A otto anni si è trasferito alla Polisportiva Galli, l'anno successivo alla Synergy dove entra a far parte di quella squadra, ancora oggi ricordata nell'ambiente, che vinse il titolo regionale battendo tra le altre la Mens Sana Siena in semifinale. “Questi tre anni – ricorda Kevin – sono stati molto importanti, anche perché ho avuto a che fare con un grande allenatore, Pino Pugliese, sotto il quale sono cresciuto molto”. Al punto che a bussare alla sua porta arrivò proprio la Mens Sana.

Kevin non ci pensò due volte. Per quattro anni ha fatto avanti e indietro tutti i giorni da Reggello a Siena – “i miei genitori dovrebbero farli santi e non finirò mai di ringraziarli” – ha preso parte alle selezioni regionali e ad alcune nazionali, sfidato tutti i migliori talenti italiani della sua fascia d'età e avuto a che fare con allenatori di altissimo livello.

“Ci sarebbero da raccontare molte cose – ricorda –, dall'emozione di quando sono entrato per la prima volta al palazzetto, dal vedere tutti i giorni i giocatori di Serie A, ma soprattutto la gioia di quando mi hanno consegnato la prima maglia con quello stemma stampato sopra. Ho avuto l'occasione di far parte di una società che era “la Mecca” del panorama cestistico italiano in quel periodo”.

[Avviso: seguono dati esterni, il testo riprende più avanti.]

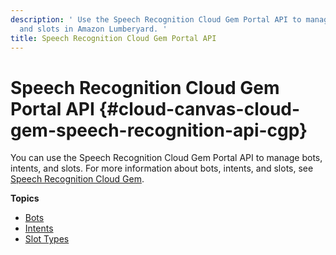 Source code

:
 ```yaml
---
description: ' Use the Speech Recognition Cloud Gem Portal API to manage bots, intents,
  and slots in Amazon Lumberyard. '
title: Speech Recognition Cloud Gem Portal API
---
```

# Speech Recognition Cloud Gem Portal API {#cloud-canvas-cloud-gem-speech-recognition-api-cgp}

You can use the Speech Recognition Cloud Gem Portal API to manage bots, intents, and slots\. For more information about bots, intents, and slots, see [Speech Recognition Cloud Gem](/docs/userguide/gems/cloud-canvas/speech-recognition-intro.md)\.

**Topics**
+ [Bots](/docs/userguide/gems/cloud-canvas/speech-recognition-api-bots.md)
+ [Intents](/docs/userguide/gems/cloud-canvas/speech-recognition-api-intents.md)
+ [Slot Types](/docs/userguide/gems/cloud-canvas/speech-recognition-api-slots.md) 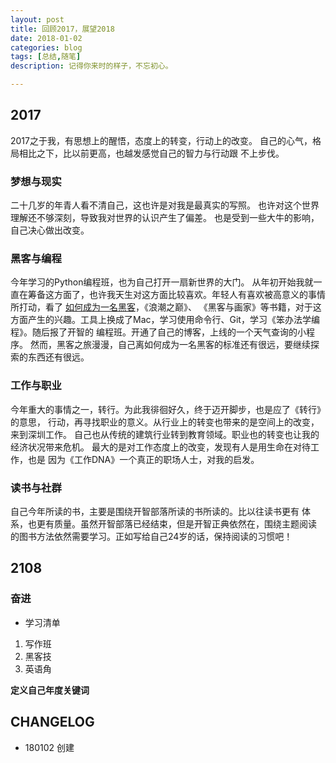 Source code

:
 ```yaml
---
layout: post
title: 回顾2017，展望2018
date: 2018-01-02
categories: blog
tags: [总结,随笔]
description: 记得你来时的样子，不忘初心。

---
```


## 2017

2017之于我，有思想上的醒悟，态度上的转变，行动上的改变。
自己的心气，格局相比之下，比以前更高，也越发感觉自己的智力与行动跟
不上步伐。


### 梦想与现实

二十几岁的年青人看不清自己，这也许是对我是最真实的写照。
也许对这个世界理解还不够深刻，导致我对世界的认识产生了偏差。
也是受到一些大牛的影响，自己决心做出改变。

### 黑客与编程

今年学习的Python编程班，也为自己打开一扇新世界的大门。
从年初开始我就一直在筹备这方面了，也许我天生对这方面比较喜欢。年轻人有喜欢被高意义的事情所打动，看了
[如何成为一名黑客](http://translations.readthedocs.io/en/latest/hacker_howto.html)，《浪潮之巅》、
《黑客与画家》等书籍，对于这方面产生的兴趣。工具上换成了Mac，学习使用命令行、Git，学习《笨办法学编程》。随后报了开智的
编程班。开通了自己的博客，上线的一个天气查询的小程序。
然而，黑客之旅漫漫，自己离如何成为一名黑客的标准还有很远，要继续探索的东西还有很远。



### 工作与职业

今年重大的事情之一，转行。为此我徘徊好久，终于迈开脚步，也是应了《转行》的意思，
行动，再寻找职业的意义。从行业上的转变也带来的是空间上的改变，来到深圳工作。
自己也从传统的建筑行业转到教育领域。职业也的转变也让我的经济状况带来危机。
最大的是对工作态度上的改变，发现有人是用生命在对待工作，也是
因为《工作DNA》一个真正的职场人士，对我的启发。



### 读书与社群

自己今年所读的书，主要是围绕开智部落所读的书所读的。比以往读书更有
体系，也更有质量。虽然开智部落已经结束，但是开智正典依然在，围绕主题阅读
的图书方法依然需要学习。正如写给自己24岁的话，保持阅读的习惯吧！



## 2108

### 奋进
- 学习清单

1. 写作班
2. 黑客技
3. 英语角

**定义自己年度关键词**



## CHANGELOG
- 180102 创建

Tra gli allenatori della Mens Sana c'era anche Matteo Picardi, che l'anno dopo passò alla guida del settore giovanile di Ostia. E volle Kevin con sé. “In quel momento – racconta – mi trovai di fronte ad un bivio: trasferirmi a Ostia, vivendo quindi li in foresteria e lasciando parenti ed amici a Reggello, oppure continuare a fare avanti e indietro. La scelta è stata abbastanza semplice da fare, anche perché andando a scuola a Firenze finivo per uscire di casa alle 7 del mattino e tornare la sera alle 22. Insomma, ero un po' stufo”.

Tutto va per il meglio sul litorale romano, ma poi, nel dicembre 2013, Bartolozzi si ferma per un dolore al ginocchio. La risonanza magnetica parla chiaro: menisco rotto, ci vogliono l'operazione e un lungo stop. Da poche settimane Kevin è tornato sui parquet romani sia con la sua squadra giovanile, gli Under 19 del Lido di Roma, che con la sua prima squadra senior, l’Alfa Omega Basket, nel torneo di Serie C1 nazionale. È un nuovo inizio, e il tempo gioca dalla sua parte. Ora è il momento di avverare il sogno.